0

I have a string looking like a.

I would like to delete everything before the 2nd to last occurrence of the patter === test, === included.

a <- "=== test : {abc}
      === test : {abc}
      === test : {abc}
      === test : {aUs*} 
      === dce
      === test : {12abc}
      === abc
      === test : {abc}
      === test : {dfg}"

result <- "test : {abc}
           === test : {dfg}"

I tried:

gsub(".*=== test", "", a)

How to set the index 2nd to last?

Thanks

thequietus
  • 129
  • 1
  • 1
  • 6
  • Do you have newlines here? Please [use `dput` to provide a valid MCVE](https://stackoverflow.com/questions/5963269/how-to-make-a-great-r-reproducible-example). – Wiktor Stribiżew Aug 22 '18 at 18:16

2 Answers2

0

The below should work.

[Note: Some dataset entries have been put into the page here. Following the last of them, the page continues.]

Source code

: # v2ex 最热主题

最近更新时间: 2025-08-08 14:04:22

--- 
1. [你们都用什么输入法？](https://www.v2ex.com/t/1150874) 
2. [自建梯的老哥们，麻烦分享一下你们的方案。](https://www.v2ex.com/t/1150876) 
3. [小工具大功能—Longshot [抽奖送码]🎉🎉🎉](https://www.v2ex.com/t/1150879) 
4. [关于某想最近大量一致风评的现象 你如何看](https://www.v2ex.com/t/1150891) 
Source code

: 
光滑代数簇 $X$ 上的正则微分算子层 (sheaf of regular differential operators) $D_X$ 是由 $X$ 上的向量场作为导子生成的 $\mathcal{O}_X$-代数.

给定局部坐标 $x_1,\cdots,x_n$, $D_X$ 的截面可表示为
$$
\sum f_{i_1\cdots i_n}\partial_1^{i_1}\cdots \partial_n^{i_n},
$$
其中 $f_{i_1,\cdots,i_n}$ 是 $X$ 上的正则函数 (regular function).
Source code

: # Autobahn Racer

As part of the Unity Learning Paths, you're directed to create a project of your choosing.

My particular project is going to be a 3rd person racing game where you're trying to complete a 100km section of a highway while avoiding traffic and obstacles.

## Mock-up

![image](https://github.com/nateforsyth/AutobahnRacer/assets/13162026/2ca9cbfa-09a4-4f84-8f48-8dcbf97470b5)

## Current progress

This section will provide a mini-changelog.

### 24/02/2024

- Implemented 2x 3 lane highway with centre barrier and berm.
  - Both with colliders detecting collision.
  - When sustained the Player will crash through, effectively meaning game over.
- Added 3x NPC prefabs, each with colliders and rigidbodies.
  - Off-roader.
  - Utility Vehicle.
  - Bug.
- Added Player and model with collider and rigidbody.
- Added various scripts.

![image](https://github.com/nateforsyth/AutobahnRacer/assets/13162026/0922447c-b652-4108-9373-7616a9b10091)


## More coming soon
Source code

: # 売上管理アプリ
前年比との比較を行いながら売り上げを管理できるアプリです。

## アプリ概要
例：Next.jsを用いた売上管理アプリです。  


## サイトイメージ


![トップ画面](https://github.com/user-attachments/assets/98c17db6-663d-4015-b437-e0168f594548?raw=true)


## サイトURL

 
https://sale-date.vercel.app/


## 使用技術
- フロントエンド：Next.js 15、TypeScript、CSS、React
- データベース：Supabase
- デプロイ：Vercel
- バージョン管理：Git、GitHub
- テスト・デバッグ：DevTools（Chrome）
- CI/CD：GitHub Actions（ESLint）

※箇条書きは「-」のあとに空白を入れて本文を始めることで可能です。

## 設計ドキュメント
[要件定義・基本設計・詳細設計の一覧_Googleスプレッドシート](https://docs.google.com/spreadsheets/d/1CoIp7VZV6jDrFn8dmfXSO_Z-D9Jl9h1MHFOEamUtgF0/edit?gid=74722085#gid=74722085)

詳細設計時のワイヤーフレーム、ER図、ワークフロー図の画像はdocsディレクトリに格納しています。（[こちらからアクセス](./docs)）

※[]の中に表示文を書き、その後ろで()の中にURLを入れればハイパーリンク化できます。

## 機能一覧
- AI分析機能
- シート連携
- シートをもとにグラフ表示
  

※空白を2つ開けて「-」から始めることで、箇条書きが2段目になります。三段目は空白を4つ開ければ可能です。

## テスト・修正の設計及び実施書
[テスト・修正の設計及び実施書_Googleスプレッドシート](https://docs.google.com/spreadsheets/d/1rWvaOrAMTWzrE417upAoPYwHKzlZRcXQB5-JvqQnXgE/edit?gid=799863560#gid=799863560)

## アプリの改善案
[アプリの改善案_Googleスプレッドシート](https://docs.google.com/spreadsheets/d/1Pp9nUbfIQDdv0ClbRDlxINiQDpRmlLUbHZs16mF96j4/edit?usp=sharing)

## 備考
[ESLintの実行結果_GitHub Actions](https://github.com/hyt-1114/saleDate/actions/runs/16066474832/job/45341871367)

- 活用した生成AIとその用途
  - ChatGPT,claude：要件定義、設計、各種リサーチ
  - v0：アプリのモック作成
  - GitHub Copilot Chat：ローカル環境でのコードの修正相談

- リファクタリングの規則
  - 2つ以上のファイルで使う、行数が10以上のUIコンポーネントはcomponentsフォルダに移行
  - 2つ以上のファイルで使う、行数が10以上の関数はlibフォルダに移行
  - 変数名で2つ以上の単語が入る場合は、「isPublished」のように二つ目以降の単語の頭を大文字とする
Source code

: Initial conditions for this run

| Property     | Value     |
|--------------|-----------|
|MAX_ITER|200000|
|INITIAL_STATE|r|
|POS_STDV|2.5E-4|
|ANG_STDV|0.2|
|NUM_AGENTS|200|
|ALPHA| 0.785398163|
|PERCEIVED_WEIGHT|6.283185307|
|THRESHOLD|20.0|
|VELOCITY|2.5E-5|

I split the data into a vector separated by newline \\n (the additional backslash is to "escape" the special character) and then used grep to find all occurances of the pattern ^=== test the leading ^ means the string should begin with this.

DATA

a <- "=== test : {abc}
      === test : {abc}
      === test : {abc}
      === test : {aUs*} 
      === dce
      === test : {12abc}
      === abc
      === test : {abc}
      === test : {dfg}"

CODE

# convert to a vector for ease
b <- unlist(strsplit(a, '\\n'))

# get indices for each occurrence of the pattern  
indices <- grep('^=== test', b)

# we only need the last two occurrences 
n <- length(indices)

res <- b[indices[(n-1):n]]

# res is a vector with two entries, to get it back to a single entry 
# same as the original data, we use paste(.., collapse = '\\n')
result <- paste(res, collapse = '\\n')

OUTPUT

> result
[1] "=== test : {abc}\\n=== test : {dfg}"
Gautam
  • 2,597
  • 1
  • 28
  • 51
  • I have a dataframe for which a columns contains a string like that in each row, so I would need to iterate it for each row ... I will try to see how it performs @Gautam – thequietus Aug 22 '18 at 17:13
  • You can do all of this in a single call as well. I expanded it here to show what the code does. You can wrap the single call in function and use `lapply` to run it on all rows of the `data.frame` object. – Gautam Aug 22 '18 at 17:15
  • @thequietus Maybe you should then provide the dataframe in your question, and your expected output. – acylam Aug 22 '18 at 17:20
0

We can use strsplit to split by line breaks and pick the last two elements. paste them together and use sub to remove the === in the beginning:

sub("^=== ", "", paste(tail(strsplit(a, split = "\\n")[[1]], 2), collapse = "\n"))
# [1] "test : {abc}\n=== test : {dfg}"
acylam
  • 18,231
  • 5
  • 36
  • 45